Assignment
This exercise asks for every record to be output again exactly.

Study material Start Marker

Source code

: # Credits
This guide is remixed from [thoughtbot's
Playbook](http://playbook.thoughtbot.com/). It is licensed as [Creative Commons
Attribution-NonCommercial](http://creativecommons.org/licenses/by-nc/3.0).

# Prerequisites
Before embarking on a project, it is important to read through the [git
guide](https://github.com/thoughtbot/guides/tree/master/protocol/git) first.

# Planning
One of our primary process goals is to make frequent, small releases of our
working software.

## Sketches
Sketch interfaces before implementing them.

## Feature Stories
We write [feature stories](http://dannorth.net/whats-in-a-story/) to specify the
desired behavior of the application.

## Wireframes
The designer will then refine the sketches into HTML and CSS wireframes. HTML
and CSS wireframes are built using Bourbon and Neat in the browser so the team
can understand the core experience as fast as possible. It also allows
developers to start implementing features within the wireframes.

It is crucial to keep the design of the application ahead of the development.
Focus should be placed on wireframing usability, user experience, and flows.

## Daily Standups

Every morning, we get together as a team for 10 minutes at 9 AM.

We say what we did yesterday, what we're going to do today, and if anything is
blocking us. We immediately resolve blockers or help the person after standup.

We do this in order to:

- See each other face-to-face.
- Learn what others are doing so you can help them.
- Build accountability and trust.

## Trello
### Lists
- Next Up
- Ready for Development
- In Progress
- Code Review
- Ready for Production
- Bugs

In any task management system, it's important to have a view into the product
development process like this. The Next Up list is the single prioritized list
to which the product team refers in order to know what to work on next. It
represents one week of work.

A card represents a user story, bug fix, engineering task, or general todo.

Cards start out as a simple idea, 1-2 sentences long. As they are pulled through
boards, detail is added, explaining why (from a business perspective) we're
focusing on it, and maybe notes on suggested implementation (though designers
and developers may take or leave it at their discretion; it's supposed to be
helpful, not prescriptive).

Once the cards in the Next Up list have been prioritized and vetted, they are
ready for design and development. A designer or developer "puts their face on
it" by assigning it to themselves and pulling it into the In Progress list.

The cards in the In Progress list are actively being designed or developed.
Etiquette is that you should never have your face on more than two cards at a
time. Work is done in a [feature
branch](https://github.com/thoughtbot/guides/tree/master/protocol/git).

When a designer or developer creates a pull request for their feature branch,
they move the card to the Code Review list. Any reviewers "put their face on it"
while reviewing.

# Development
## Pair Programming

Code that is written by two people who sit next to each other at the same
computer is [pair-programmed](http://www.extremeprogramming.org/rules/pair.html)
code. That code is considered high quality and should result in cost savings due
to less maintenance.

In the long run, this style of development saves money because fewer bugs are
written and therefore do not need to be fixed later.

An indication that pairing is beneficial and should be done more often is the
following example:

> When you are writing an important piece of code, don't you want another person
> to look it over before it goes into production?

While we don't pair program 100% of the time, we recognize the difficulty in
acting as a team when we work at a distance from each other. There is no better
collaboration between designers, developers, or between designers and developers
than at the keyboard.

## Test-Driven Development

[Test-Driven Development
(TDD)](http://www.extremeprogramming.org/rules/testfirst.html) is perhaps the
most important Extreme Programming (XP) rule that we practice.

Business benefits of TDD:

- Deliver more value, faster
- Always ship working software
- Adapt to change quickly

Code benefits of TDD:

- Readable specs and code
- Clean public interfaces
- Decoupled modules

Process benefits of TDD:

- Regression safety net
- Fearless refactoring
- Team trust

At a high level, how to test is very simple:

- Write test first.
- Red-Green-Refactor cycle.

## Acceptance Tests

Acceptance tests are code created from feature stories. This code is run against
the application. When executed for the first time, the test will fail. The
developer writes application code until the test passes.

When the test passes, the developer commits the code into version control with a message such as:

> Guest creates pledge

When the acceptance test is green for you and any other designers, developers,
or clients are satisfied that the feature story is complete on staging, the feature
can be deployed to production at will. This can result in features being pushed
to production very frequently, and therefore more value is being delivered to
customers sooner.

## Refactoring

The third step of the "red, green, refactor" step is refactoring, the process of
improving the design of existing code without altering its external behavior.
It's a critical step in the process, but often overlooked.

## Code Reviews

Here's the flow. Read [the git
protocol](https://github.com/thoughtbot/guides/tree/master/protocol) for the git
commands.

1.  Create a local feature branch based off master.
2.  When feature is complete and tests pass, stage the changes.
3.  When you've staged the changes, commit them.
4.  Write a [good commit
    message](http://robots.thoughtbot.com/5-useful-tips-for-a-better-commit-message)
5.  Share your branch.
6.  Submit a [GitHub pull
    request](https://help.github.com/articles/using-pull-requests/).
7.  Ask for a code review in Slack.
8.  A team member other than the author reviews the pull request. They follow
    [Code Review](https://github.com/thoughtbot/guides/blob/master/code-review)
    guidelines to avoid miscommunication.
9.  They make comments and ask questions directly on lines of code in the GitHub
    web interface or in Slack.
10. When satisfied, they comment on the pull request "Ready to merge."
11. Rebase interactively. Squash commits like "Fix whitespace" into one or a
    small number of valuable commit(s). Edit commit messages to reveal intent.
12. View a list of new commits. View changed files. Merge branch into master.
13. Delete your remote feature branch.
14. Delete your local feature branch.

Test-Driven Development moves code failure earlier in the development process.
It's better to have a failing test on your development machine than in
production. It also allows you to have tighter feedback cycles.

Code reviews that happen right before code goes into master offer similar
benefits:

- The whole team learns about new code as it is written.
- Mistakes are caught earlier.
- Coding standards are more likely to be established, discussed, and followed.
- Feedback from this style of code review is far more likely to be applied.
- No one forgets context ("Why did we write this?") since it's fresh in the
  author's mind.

Study material End Marker

Your response
Source code

: # Credits
This guide is remixed from [thoughtbot's
Playbook](http://playbook.thoughtbot.com/). It is licensed as [Creative Commons
Attribution-NonCommercial](http://creativecommons.org/licenses/by-nc/3.0).

# Prerequisites
Before embarking on a project, it is important to read through the [git
guide](https://github.com/thoughtbot/guides/tree/master/protocol/git) first.

# Planning
One of our primary process goals is to make frequent, small releases of our
working software.

## Sketches
Sketch interfaces before implementing them.

## Feature Stories
We write [feature stories](http://dannorth.net/whats-in-a-story/) to specify the
desired behavior of the application.

## Wireframes
The designer will then refine the sketches into HTML and CSS wireframes. HTML
and CSS wireframes are built using Bourbon and Neat in the browser so the team
can understand the core experience as fast as possible. It also allows
developers to start implementing features within the wireframes.

It is crucial to keep the design of the application ahead of the development.
Focus should be placed on wireframing usability, user experience, and flows.

## Daily Standups

Every morning, we get together as a team for 10 minutes at 9 AM.

We say what we did yesterday, what we're going to do today, and if anything is
blocking us. We immediately resolve blockers or help the person after standup.

We do this in order to:

- See each other face-to-face.
- Learn what others are doing so you can help them.
- Build accountability and trust.

## Trello
### Lists
- Next Up
- Ready for Development
- In Progress
- Code Review
- Ready for Production
- Bugs

In any task management system, it's important to have a view into the product
development process like this. The Next Up list is the single prioritized list
to which the product team refers in order to know what to work on next. It
represents one week of work.

A card represents a user story, bug fix, engineering task, or general todo.

Cards start out as a simple idea, 1-2 sentences long. As they are pulled through
boards, detail is added, explaining why (from a business perspective) we're
focusing on it, and maybe notes on suggested implementation (though designers
and developers may take or leave it at their discretion; it's supposed to be
helpful, not prescriptive).

Once the cards in the Next Up list have been prioritized and vetted, they are
ready for design and development. A designer or developer "puts their face on
it" by assigning it to themselves and pulling it into the In Progress list.

The cards in the In Progress list are actively being designed or developed.
Etiquette is that you should never have your face on more than two cards at a
time. Work is done in a [feature
branch](https://github.com/thoughtbot/guides/tree/master/protocol/git).

When a designer or developer creates a pull request for their feature branch,
they move the card to the Code Review list. Any reviewers "put their face on it"
while reviewing.

# Development
## Pair Programming

Code that is written by two people who sit next to each other at the same
computer is [pair-programmed](http://www.extremeprogramming.org/rules/pair.html)
code. That code is considered high quality and should result in cost savings due
to less maintenance.

In the long run, this style of development saves money because fewer bugs are
written and therefore do not need to be fixed later.

An indication that pairing is beneficial and should be done more often is the
following example:

> When you are writing an important piece of code, don't you want another person
> to look it over before it goes into production?

While we don't pair program 100% of the time, we recognize the difficulty in
acting as a team when we work at a distance from each other. There is no better
collaboration between designers, developers, or between designers and developers
than at the keyboard.

## Test-Driven Development

[Test-Driven Development
(TDD)](http://www.extremeprogramming.org/rules/testfirst.html) is perhaps the
most important Extreme Programming (XP) rule that we practice.

Business benefits of TDD:

- Deliver more value, faster
- Always ship working software
- Adapt to change quickly

Code benefits of TDD:

- Readable specs and code
- Clean public interfaces
- Decoupled modules

Process benefits of TDD:

- Regression safety net
- Fearless refactoring
- Team trust

At a high level, how to test is very simple:

- Write test first.
- Red-Green-Refactor cycle.

## Acceptance Tests

Acceptance tests are code created from feature stories. This code is run against
the application. When executed for the first time, the test will fail. The
developer writes application code until the test passes.

When the test passes, the developer commits the code into version control with a message such as:

> Guest creates pledge

When the acceptance test is green for you and any other designers, developers,
or clients are satisfied that the feature story is complete on staging, the feature
can be deployed to production at will. This can result in features being pushed
to production very frequently, and therefore more value is being delivered to
customers sooner.

## Refactoring

The third step of the "red, green, refactor" step is refactoring, the process of
improving the design of existing code without altering its external behavior.
It's a critical step in the process, but often overlooked.

## Code Reviews

Here's the flow. Read [the git
protocol](https://github.com/thoughtbot/guides/tree/master/protocol) for the git
commands.

1.  Create a local feature branch based off master.
2.  When feature is complete and tests pass, stage the changes.
3.  When you've staged the changes, commit them.
4.  Write a [good commit
    message](http://robots.thoughtbot.com/5-useful-tips-for-a-better-commit-message)
5.  Share your branch.
6.  Submit a [GitHub pull
    request](https://help.github.com/articles/using-pull-requests/).
7.  Ask for a code review in Slack.
8.  A team member other than the author reviews the pull request. They follow
    [Code Review](https://github.com/thoughtbot/guides/blob/master/code-review)
    guidelines to avoid miscommunication.
9.  They make comments and ask questions directly on lines of code in the GitHub
    web interface or in Slack.
10. When satisfied, they comment on the pull request "Ready to merge."
11. Rebase interactively. Squash commits like "Fix whitespace" into one or a
    small number of valuable commit(s). Edit commit messages to reveal intent.
12. View a list of new commits. View changed files. Merge branch into master.
13. Delete your remote feature branch.
14. Delete your local feature branch.

Test-Driven Development moves code failure earlier in the development process.
It's better to have a failing test on your development machine than in
production. It also allows you to have tighter feedback cycles.

Code reviews that happen right before code goes into master offer similar
benefits:

- The whole team learns about new code as it is written.
- Mistakes are caught earlier.
- Coding standards are more likely to be established, discussed, and followed.
- Feedback from this style of code review is far more likely to be applied.
- No one forgets context ("Why did we write this?") since it's fresh in the
  author's mind.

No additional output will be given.